I stumbled across Nortina Mariella’s essay a few days ago. After having read it three times I have every reason to believe that the author doesn’t understand how the publishing industry works. She has the impression that the so-called THUG/HOOD/STREET LIT is the only kind of books that contemporary African-American authors are writing. The truth is that the reason why she saw these books on book shelves in the African American section was because the companies that publish those books pay stores to place them in those sections.
While I was on my way to publishing my first novel, I had a chance to converse with Jerry Simmons, the former VP of Time-Warner Books. He explained to me that a publisher’s client is a bookstore, and not the consumer. When you walk into a Barnes and Noble or any other bookstore and you see a book pyramid, or your favorite book in a particular spot, it’s because the publisher paid the bookstore for those areas.
One must think of shelf and floor space like real-estate. The more visible the location, the more expensive it’ll cost the publisher. The author of this article falsely accused African-American authors of only writing this kind of literature. A reason why she may not have seen other kind of books written by AA authors in the AA section was because their publishers may not expect to make any profits in those neighborhoods. By the same token, it just further demonstrates how publishers have a lot of control over what consumers can access.
Rather than accuse Black authors of not writing the books that she wants to read, she could have easily gone online and researched the ones she wanted. She then had the option of either ordering it online, or going to a real bookstore or placing a special order.
If she were shopping for books up here in Montreal, most of these Street Lit titles she wrote about wouldn’t necessarily be the only books found in the AA section. Almost six years ago when I discovered Eric, I searched for his books in the front among the Bestsellers. I was told that I could find his books in the AA section–in the BACK of the store. Riddle me this. Why is it that a Black NYT bestselling author is placed in a less visible location at the BACK of the bookstore rather than at the front among other White NYT bestselling authors? And this was 2008 Montreal, Quebec, not 1950 Selma, Alabama–if you catch my drift. And here’s the best part, an acquaintance of mine attended Eric’s book signing when he came to town. According to her, the audience was predominantly White. You’ll never see Alex Cross in the AA section, even though the series has a strong AA platform.

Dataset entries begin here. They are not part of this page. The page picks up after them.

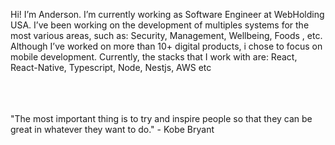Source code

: 
Hi! I’m Anderson. I’m currently working as Software Engineer at WebHolding USA. I’ve been working on the development of multiples systems for the most various areas, such as: Security, Management, Wellbeing, Foods , etc. Although I’ve worked on more than 10+ digital products, i chose to focus on mobile development. Currently, the stacks that I work with are: React, React-Native, Typescript, Node, Nestjs, AWS etc  
<br> <br> <br>


"The most important thing is to try and inspire people so that they can be great in whatever they want to do." - Kobe Bryant

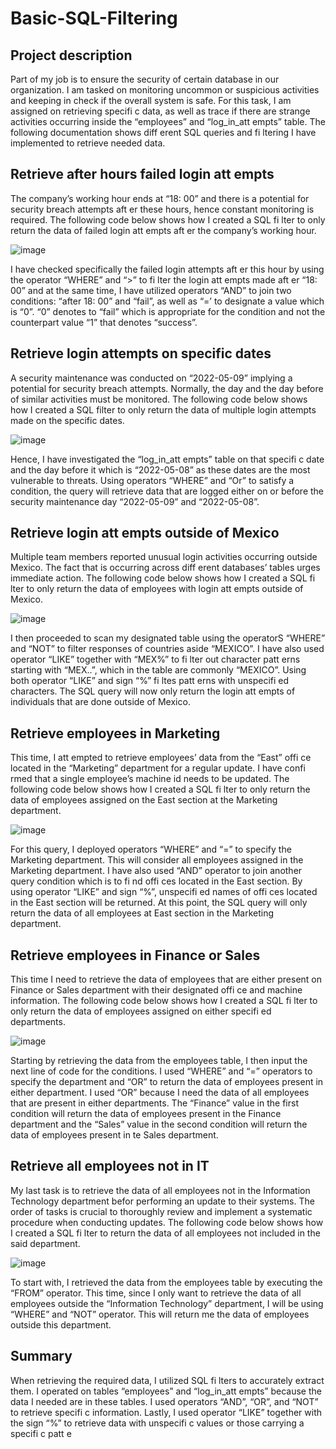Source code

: # Basic-SQL-Filtering

## Project description
Part of my job is to ensure the security of certain database in our organization. I am tasked on monitoring uncommon or suspicious activities and keeping in check if the overall system is safe. For this task, I am assigned on retrieving specifi c data, as well as trace if there are strange activities occurring inside the “employees” and “log_in_att empts” table. The following documentation shows diff erent SQL queries and fi ltering I have implemented to retrieve needed data.

## Retrieve after hours failed login att empts
The company’s working hour ends at “18: 00” and there is a potential for security breach attempts aft er these hours, hence constant monitoring is required. The following code below shows how I created a SQL fi lter to only return the data of failed login att empts aft er the company’s working hour.

![image](https://github.com/user-attachments/assets/ebe66f75-daac-4630-83e4-179160f87458)

I have checked specifically the failed login attempts aft er this hour by using the operator “WHERE” and “>” to fi lter the login att empts made aft er “18: 00” and at the same time, I have utilized operators “AND” to join two conditions: “after 18: 00” and “fail”, as well as “=’ to designate a value which is “0”. “0” denotes to “fail” which is appropriate for the condition and not the counterpart value “1” that denotes “success”.

## Retrieve login attempts on specific dates
A security maintenance was conducted on “2022-05-09” implying a potential for security breach attempts. Normally, the day and the day before of similar activities must be monitored. The following code below shows how I created a SQL filter to only return the data of multiple login attempts made on the specific dates.

![image](https://github.com/user-attachments/assets/eb5463a3-f998-4b9a-853e-f9745d46a3e8)

Hence, I have investigated the “log_in_att empts” table on that specifi c date and the day before it which is “2022-05-08” as these dates are the most vulnerable to threats. Using operators “WHERE” and “Or” to satisfy a condition, the query will retrieve data that are logged either on or before the security maintenance day “2022-05-09” and “2022-05-08”.

## Retrieve login att empts outside of Mexico
Multiple team members reported unusual login activities occurring outside Mexico. The fact that is occurring across diff erent databases’ tables urges immediate action. The following code below shows how I created a SQL fi lter to only return the data of employees with login att empts outside of Mexico.

![image](https://github.com/user-attachments/assets/3b5880b1-b827-4fe9-9650-86dc3bcd7995)

I then proceeded to scan my designated table using the operatorS “WHERE” and “NOT” to filter responses of countries aside “MEXICO”. I have also used operator “LIKE” together with “MEX%” to fi lter out character patt erns starting with “MEX..”, which in the table are commonly “MEXICO”. Using both operator “LIKE” and sign “%” fi ltes patt erns with unspecifi ed characters. The SQL query will now only return the login att empts of individuals that are done
outside of Mexico.

## Retrieve employees in Marketing
This time, I att empted to retrieve employees’ data from the “East” offi ce located in the “Marketing” department for a regular update. I have confi rmed that a single employee’s
machine id needs to be updated.
The following code below shows how I created a SQL fi lter to only return the data of employees assigned on the East section at the Marketing department.

![image](https://github.com/user-attachments/assets/4e403874-ae39-417d-aeb9-5ef2d2466617)

For this query, I deployed operators “WHERE” and “=” to specify the Marketing department. This will consider all employees assigned in the Marketing department. I have also used “AND” operator to join another query condition which is to fi nd offi ces located in the East section. By using operator “LIKE” and sign “%”, unspecifi ed names of offi ces located in the East section will be returned. At this point, the SQL query will only return the data of all employees at East section in the Marketing department.

## Retrieve employees in Finance or Sales
This time I need to retrieve the data of employees that are either present on Finance or Sales department with their designated offi ce and machine information.
The following code below shows how I created a SQL fi lter to only return the data of employees assigned on either specifi ed departments.

![image](https://github.com/user-attachments/assets/7c16fc0d-ea67-4d63-a1e4-10d720cd299a)

Starting by retrieving the data from the employees table, I then input the next line of code for the conditions. I used “WHERE” and “=” operators to specify the department and “OR” to return the data of employees present in either department. I used “OR” because I need the data of all employees that are present in either departments. The “Finance” value in the first condition will return the data of employees present in the Finance department and the “Sales” value in the second condition will return the data of employees present in te Sales department.

## Retrieve all employees not in IT
My last task is to retrieve the data of all employees not in the Information Technology department befor performing an update to their systems. The order of tasks is crucial to thoroughly review and implement a systematic procedure when conducting updates.
The following code below shows how I created a SQL fi lter to return the data of all employees not included in the said department.

![image](https://github.com/user-attachments/assets/a786466e-0f75-4efd-85a4-0ac002d020c9)

To start with, I retrieved the data from the employees table by executing the “FROM” operator. This time, since I only want to retrieve the data of all employees outside the “Information Technology” department, I will be using “WHERE” and “NOT” operator. This will return me the data of employees outside this department.

## Summary
When retrieving the required data, I utilized SQL fi lters to accurately extract them. I operated on tables “employees” and “log_in_att empts” because the data I needed are in these tables. I used operators “AND”, “OR”, and “NOT” to retrieve specifi c information. Lastly, I used operator “LIKE” together with the sign “%” to retrieve data with unspecifi c values or those carrying a specifi c patt e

I didn’t feel comfortable with that book placement so I didn’t give the store my money–but keep in mind that I didn’t know how the publishing industry worked until later. I went to my public library where there are only two sections–A Children’s and an Adult section–with a subdivisions for French and English books. I found all of Eric’s books under D in the adult section, where they are up to this day, just a few rows away from mine.